Despite past experience, airlines follow boom/bust
There is something wrong with the airline industry, according to Giovanni Bisignani, the director-general of the International Air Transport Association (IATA). At the Asia/Pacific summit here in Singapore this week, Bisignani reported that airlines ordered a record number of new aircraft last year while collectively losing $6 billion nett (and U.S. operators $10 billion), out of an overall $42 billion global loss since 2001. The losses have come as Airbus forecasts that carriers will spend an average annual $95 billion on new jetliners in the 2004-23 period.

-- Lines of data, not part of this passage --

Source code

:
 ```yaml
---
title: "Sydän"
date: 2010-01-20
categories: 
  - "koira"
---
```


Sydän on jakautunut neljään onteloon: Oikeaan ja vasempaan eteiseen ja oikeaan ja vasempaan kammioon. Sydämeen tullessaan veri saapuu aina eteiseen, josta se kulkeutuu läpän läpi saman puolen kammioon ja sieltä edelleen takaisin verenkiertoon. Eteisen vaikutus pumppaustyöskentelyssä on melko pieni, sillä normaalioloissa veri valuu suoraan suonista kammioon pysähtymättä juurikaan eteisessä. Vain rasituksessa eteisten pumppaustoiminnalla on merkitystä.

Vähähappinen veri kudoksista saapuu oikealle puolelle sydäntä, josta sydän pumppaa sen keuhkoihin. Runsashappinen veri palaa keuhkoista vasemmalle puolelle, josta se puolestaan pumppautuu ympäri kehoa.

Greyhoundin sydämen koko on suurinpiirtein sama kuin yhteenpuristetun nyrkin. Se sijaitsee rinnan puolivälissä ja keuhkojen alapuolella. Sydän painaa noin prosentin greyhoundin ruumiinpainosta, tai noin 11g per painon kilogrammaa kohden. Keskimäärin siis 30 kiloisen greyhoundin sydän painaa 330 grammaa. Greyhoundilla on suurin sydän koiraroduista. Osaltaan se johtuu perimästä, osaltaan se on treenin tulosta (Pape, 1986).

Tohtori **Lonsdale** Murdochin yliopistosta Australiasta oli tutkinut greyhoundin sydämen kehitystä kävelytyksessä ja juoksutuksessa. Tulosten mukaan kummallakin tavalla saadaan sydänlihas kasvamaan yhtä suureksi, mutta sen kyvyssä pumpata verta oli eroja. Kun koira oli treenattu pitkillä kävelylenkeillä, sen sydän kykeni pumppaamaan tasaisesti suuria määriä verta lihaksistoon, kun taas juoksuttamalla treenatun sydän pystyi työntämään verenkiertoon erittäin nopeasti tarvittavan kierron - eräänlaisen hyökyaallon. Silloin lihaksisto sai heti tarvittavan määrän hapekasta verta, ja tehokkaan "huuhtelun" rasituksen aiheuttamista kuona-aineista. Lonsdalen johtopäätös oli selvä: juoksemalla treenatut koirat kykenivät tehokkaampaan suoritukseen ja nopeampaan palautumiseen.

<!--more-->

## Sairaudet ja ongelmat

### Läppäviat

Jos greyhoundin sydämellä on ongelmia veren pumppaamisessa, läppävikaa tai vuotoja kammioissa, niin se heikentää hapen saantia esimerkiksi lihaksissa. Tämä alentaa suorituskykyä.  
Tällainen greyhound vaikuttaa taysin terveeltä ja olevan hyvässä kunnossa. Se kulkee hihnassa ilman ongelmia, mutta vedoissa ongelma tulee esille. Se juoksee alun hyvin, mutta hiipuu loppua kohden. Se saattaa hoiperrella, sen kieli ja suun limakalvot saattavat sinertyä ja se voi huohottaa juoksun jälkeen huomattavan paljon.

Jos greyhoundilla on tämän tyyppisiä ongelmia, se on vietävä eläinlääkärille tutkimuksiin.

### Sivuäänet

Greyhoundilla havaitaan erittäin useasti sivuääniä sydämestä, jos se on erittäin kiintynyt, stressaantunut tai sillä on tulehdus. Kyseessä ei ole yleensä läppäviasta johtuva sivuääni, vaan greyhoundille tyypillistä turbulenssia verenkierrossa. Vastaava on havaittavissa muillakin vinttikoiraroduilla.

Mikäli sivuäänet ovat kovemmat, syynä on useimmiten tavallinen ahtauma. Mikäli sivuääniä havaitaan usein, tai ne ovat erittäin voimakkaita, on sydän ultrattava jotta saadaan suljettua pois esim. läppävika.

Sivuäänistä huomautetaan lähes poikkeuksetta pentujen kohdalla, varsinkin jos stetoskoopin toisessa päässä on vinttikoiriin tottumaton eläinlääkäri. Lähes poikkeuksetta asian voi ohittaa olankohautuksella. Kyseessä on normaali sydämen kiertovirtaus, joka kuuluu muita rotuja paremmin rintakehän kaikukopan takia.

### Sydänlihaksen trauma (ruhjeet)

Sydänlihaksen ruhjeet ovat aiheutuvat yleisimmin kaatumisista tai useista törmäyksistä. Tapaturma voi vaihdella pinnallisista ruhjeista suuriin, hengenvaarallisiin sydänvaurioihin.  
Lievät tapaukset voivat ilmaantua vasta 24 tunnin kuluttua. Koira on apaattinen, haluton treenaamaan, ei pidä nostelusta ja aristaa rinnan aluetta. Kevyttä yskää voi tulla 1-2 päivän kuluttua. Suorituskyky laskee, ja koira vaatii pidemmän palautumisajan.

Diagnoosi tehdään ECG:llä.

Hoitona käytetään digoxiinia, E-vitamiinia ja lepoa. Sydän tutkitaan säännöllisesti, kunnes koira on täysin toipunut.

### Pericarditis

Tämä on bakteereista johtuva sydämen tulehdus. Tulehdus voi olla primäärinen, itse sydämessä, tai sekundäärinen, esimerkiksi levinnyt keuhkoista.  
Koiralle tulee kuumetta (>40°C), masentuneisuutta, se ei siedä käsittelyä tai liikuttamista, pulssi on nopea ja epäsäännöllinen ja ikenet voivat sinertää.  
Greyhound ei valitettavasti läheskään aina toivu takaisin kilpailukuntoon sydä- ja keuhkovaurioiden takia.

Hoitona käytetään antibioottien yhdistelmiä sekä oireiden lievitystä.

Having vowed after the previous late 1990s’ economic downturn not to become stuck in an endless cycle of peaks and troughs, the return of good times has found air transport companies ordering aircraft as if there were no tomorrow. For some of them, this potential demise might become real if they continue to buy too many seats or sell them for less than cost.
Although the SARS crisis from which airlines were emerging at the time of Asian Aerospace 2004 is “a distant memory,” Bisignani told the summit attendees. “The global crisis of red ink continues.” Reporting a 7.6-percent increase in global international passenger traffic (with Asia/ Pacific business trailing at 6.3 percent, below the level of regional growth in gross domestic product), the IATA official said, “Growth means nothing if the bottom line is red.”
Further, Bisignani said high oil prices which have more than doubled airline fuel bills in two years to almost $100 billion– equivalent to some 23 percent of operating costs–are killing profitability. The fuel price at which airlines can now break even rose from $22 a barrel in 2003 to almost $50 and is expected to climb further to some $55 next year. However, IATA expects actual prices will be lower, permitting airlines to make a global profit of “only” $6 billion in 2007.
The IATA official pointed out that while Asia/Pacific carriers led 2005 regional profitability with gains of $1.5 billion (compared with $1.3 billion earned by European operators), this year’s projected $2 billion profit represents a margin of only about 2 percent.
Bisignani identified three current airline challenges: low-cost carriers (LCCs), possible excess capacity and bird influenza.
Following last year’s record orders, the backlog is equivalent to 29 percent of the current fleet globally, or 48 percent in Asia, making capacity management an issue. “In a normal industry, ordering new capacity would be good news. Unfortunately, there is no mechanism to eliminate existing capacity,” said Bisignani, who warned that the industry must learn from experience. “Excess capacity and reduced profits followed previous delivery peaks in 1991 and 1999. This time we must manage our deliveries better.”
Avian flu is a “wild card,” according to Bisignani. “If we see efficient human-to-human transmission develop the negative impact could be enormous,” he said. IATA is working closely with the World Health Organization to ensure carriers are prepared.